▸ Data items:
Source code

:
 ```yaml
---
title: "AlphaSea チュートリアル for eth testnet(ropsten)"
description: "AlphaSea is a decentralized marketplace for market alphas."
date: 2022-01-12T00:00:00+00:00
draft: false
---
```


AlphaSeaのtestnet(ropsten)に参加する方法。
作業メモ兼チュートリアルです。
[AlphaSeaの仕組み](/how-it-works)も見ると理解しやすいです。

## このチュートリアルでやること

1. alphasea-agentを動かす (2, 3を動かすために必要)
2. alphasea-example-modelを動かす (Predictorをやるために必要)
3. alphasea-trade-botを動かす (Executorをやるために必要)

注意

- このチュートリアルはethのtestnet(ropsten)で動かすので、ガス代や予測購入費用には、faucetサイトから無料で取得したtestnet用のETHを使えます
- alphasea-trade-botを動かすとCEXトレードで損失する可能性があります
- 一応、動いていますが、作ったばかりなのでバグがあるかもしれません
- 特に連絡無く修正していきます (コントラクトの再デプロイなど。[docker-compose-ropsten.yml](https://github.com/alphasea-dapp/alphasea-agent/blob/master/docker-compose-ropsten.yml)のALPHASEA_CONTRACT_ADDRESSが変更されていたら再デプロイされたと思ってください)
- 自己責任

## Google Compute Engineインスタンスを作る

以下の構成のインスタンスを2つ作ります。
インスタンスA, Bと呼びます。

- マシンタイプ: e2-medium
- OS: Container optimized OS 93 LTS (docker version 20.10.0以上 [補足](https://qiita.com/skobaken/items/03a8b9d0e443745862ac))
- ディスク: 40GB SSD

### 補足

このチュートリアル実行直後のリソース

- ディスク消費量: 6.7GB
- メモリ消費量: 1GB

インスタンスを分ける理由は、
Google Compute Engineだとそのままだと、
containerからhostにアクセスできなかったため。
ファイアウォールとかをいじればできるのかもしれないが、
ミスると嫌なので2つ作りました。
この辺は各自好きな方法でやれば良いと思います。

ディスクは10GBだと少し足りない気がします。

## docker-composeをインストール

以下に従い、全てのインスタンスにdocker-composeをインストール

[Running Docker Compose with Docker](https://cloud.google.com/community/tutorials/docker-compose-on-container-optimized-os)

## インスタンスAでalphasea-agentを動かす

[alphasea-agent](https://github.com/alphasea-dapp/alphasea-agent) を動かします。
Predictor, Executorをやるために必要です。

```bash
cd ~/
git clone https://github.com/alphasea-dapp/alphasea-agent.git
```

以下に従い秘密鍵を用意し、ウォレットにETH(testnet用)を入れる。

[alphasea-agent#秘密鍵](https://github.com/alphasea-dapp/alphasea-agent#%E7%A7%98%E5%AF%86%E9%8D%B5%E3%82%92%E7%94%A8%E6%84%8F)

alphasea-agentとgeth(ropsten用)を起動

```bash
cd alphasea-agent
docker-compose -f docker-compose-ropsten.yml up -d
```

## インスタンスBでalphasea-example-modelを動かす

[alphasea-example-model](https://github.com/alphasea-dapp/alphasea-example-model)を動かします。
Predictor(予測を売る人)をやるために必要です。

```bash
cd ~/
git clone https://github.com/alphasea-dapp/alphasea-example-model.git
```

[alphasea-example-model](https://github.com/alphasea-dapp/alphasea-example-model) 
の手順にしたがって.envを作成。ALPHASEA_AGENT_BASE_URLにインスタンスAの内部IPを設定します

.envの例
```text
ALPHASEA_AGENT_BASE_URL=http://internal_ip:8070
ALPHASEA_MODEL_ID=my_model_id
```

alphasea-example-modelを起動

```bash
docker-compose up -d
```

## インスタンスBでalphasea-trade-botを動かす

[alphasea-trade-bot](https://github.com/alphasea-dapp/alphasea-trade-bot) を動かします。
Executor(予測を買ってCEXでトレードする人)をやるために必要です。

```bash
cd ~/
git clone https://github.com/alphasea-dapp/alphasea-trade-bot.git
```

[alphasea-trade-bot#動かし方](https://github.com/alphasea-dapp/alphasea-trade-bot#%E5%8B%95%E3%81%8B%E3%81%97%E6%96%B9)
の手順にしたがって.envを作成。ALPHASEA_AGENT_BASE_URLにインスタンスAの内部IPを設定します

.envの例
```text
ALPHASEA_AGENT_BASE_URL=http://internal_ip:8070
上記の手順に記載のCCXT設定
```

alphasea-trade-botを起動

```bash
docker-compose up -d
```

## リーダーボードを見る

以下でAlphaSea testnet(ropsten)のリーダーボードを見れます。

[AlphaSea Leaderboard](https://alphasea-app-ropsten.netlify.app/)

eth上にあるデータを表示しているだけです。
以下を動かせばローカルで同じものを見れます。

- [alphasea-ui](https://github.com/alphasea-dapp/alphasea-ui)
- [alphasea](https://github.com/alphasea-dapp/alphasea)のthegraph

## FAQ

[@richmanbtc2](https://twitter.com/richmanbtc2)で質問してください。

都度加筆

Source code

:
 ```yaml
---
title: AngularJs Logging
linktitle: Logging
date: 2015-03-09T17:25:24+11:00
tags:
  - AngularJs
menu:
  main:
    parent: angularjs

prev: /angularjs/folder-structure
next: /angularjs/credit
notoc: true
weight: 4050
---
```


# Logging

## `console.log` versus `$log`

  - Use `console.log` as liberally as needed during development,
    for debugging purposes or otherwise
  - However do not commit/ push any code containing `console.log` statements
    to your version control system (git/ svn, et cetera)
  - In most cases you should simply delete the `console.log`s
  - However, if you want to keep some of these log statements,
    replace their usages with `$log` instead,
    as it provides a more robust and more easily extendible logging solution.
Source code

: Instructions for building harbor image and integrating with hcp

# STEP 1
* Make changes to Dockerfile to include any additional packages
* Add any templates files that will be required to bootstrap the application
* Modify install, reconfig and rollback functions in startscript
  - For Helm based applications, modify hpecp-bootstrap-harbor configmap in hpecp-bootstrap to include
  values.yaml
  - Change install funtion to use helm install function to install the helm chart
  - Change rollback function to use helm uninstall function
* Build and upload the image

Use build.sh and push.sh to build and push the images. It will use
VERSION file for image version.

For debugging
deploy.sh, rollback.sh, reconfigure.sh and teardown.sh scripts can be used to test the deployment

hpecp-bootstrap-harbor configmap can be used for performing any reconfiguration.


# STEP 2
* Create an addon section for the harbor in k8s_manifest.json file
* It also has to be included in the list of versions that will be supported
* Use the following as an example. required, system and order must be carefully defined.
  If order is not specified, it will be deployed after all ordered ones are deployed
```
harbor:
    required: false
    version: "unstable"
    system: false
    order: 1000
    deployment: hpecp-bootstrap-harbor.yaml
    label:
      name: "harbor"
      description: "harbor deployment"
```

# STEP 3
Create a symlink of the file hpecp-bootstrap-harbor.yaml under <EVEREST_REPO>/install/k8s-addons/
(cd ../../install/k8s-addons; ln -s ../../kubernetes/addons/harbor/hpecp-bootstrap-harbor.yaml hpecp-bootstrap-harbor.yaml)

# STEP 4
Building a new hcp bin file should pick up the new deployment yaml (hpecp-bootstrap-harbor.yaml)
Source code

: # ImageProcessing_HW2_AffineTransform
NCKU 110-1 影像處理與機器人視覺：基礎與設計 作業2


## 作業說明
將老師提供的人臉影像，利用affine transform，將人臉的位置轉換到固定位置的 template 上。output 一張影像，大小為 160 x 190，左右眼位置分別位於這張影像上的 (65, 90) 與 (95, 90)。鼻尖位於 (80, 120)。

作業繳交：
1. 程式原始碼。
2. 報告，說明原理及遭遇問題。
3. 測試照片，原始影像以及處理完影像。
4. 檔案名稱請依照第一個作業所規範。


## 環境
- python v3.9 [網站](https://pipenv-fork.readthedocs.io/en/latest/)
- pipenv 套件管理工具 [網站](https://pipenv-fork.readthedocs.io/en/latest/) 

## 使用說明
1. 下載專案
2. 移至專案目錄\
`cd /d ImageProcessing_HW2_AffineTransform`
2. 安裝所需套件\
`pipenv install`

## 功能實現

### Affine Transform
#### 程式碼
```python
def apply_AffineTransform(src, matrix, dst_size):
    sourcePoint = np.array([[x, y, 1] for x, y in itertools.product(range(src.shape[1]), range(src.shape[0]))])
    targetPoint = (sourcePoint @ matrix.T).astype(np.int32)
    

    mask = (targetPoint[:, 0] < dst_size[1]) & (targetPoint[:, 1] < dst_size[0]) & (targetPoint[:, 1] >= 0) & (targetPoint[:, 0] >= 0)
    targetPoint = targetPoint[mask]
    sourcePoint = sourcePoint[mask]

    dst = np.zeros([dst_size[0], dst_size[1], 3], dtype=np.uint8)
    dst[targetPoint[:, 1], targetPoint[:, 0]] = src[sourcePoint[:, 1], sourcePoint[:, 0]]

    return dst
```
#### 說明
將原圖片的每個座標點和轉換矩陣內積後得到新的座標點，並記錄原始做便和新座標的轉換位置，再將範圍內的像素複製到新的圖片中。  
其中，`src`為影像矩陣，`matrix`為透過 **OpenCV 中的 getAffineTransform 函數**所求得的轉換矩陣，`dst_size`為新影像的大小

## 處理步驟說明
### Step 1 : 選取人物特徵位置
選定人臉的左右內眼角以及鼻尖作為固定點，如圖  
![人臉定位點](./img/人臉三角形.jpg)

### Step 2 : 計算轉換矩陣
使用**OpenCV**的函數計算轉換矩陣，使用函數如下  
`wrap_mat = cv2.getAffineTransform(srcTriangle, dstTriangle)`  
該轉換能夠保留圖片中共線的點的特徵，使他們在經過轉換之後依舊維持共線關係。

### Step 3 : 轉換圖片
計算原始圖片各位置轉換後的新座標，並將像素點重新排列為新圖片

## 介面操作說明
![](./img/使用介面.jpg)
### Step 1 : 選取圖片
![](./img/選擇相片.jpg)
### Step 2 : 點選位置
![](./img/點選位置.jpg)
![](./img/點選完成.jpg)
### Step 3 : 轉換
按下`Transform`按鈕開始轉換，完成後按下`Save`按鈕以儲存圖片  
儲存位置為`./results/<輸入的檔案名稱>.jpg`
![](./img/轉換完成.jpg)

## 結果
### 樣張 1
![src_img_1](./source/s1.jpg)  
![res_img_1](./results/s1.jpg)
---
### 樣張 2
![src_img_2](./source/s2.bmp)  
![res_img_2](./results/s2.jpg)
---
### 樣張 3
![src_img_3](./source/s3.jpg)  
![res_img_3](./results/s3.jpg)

▸ WHAT IS EXPECTED:
Find how many lines of the preceding data contain "push", and answer with that number only.

▸ OUTPUT BELOW:
2